When you factor in 100+ different trains in the layout the benefit of this really becomes clear.  David has pre-programmed several sets of movements into operating sessions, for example, a typical day in 1964 with all the movements between London, Birmingham and Manchester plus the rest of the UK represented by the staging yard.  The computer will work though them all in the correct order, moving trains around the layout, stopping local trains at the small station, moving them aside for a fast express, holding incoming trains at stop signals while others leave through the busy station throats.

When I first heard about this my thoughts were although it is very clever would it be any fun.  The answer is yes, because the human interaction element is still 100%.  On a typical operating session there are four to six operators each controlling a yard or station.  For example at the London Station, every train that comes in needs to be turned around.  This involves pulling the coaches back with a shunter to release the locomotive, the locomotive then needs to be sent for service and turned.  The parcel vans need to be shunted and sorted.  New trains need to be made up from the coach sidings.  This is a big operation and can keep one operator busy for ages.  Once a train is ready to depart a switch is set that tells the computer that train is ready to go and it can have control over that line.  The operator then gets busy with another train while the computer will take the train out to its destination.  I had the pleasure of operating London Station, in fact there were two of us, and while we were immersed in the shunting there were trains coming in and out and moving all over the layout which gave the feeling of a busy railway which is just what David wanted.
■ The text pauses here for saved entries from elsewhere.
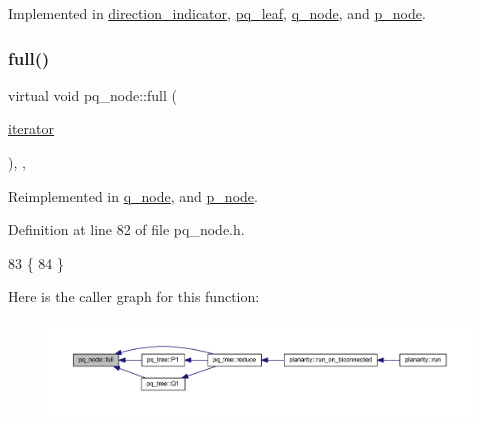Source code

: Implemented in \mbox{\hyperlink{classdirection__indicator_aef2ff42f0a64c7d10fbf42059c008f38}{direction\+\_\+indicator}}, \mbox{\hyperlink{classpq__leaf_a6abf6b0445fe1e5f906e3533d17d5eec}{pq\+\_\+leaf}}, \mbox{\hyperlink{classq__node_affd689cb99e08a874a7ad922aab82cc6}{q\+\_\+node}}, and \mbox{\hyperlink{classp__node_a1853a9f63b6a81e502db0b3ef5a49ada}{p\+\_\+node}}.

\mbox{\label{classpq__node_af1ba861293e4493dba7cc2c9332fee76}} 
\subsubsection{\texorpdfstring{full()}{full()}}
{\footnotesize\ttfamily virtual void pq\+\_\+node\+::full (\begin{DoxyParamCaption}\item[{\mbox{\hyperlink{classpq__node_a34898c9eb1527787c07e8ebefd6bfba5}{iterator}}}]{ }\end{DoxyParamCaption})\hspace{0.3cm}{\ttfamily [inline]}, {\ttfamily [protected]}, {\ttfamily [virtual]}}



Reimplemented in \mbox{\hyperlink{classq__node_a525633c6276761fa795a9b54688cc036}{q\+\_\+node}}, and \mbox{\hyperlink{classp__node_a0ba10aa3a56e26676d78af2e05fb5cd1}{p\+\_\+node}}.



Definition at line 82 of file pq\+\_\+node.\+h.


\begin{DoxyCode}
83     \{
84     \}
\end{DoxyCode}
Here is the caller graph for this function\+:
\nopagebreak
\begin{figure}[H]
\begin{center}
\leavevmode
\includegraphics[width=350pt]{classpq__node_af1ba861293e4493dba7cc2c9332fee76_icgraph}
\end{center}
\end{figure}
\mbox{\label{classpq__node_aa9873c0cfad88bc4404857ce57d422e4}}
What amazed me was how smooth everything was, and I don’t just mean the locomotives I was controlling.  I have seen trains running before with automated systems and they tended to stop erratically and accelerate to max speed very quickly.  In this layout trains pulled out of stations gracefully and glided to a gentle stop.

This was achieved in several ways, firstly every locomotive on the railway has been speed matched and recorded in the software.  This means that when David sets the speed on any controller to 20mph the locomotive will do a scale 20mph; that is a great advantage of DCC.  Different locomotives have top speeds set depending on what they are; slow for freight, medium or fast for express.  The system knows all the distances and the speed performance of the engines so it can work out how to smoothly control the train.

David has also replaced the standard OO coupling with US style Kadee couplings which are much more reliable, and look better.  He has also correctly weighted everything to keep trains uniform and ensure they stay on the track. This created a problem in that a lot of the UK motive power commercial available are not good pullers; so David has re-motored most of his stock.  Below is a class 47 diesel with an Athearn motor taken from a US diesel.  The extra weight of the big fly wheels give the engine the traction and power that it needs.  He has also improved the power pickup on his locomotives and lighted rolling stock.  Because of the extra weight he has added to the engines he was able to remove the traction tires which improved the power pickup.

All these improvements and modifications help to ensure the railway runs trouble-free.

To help the operators understand what is going on with the layout around the room are large display panels which show the layout in diagram format  They include point direction indicators, signal settings indicators and train locations.  Each block section has an orange light whcih illuminates when there is a train in the section.  The one below shows the hidden tracks.

These panels show the visible main lines.

Below is a video I took of a passenger train leaving London Kings Park Station for Manchester with a stop at Birmingham.

Here is a much better video that was taken by David showing the Midland Pullman doing the same trip.  The sounds in the station at the beginning are coming from the DCC sound decoder in the train.

David is in the process of expanding the layout into the next room.  The extension will included a large number of storage tracks with lots of trains parked up behind each other.  When one is sent out onto the layout the computer will shuffle all the others forward.  On the top of the large storage facility will be a new scenic section; David is planing on making this countryside and industries.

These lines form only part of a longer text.